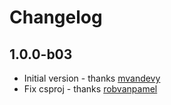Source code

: # Changelog

## 1.0.0-b03

* Initial version - thanks [mvandevy]
* Fix csproj - thanks [robvanpamel]


[mvandevy]: https://github.com/mvandevy
[robvanpamel]: https://github.com/robvanpamel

*****

(DIRECTIONS) Check the material above line by line, and give only the number of lines holding the string "https".

(RESPONSE) 2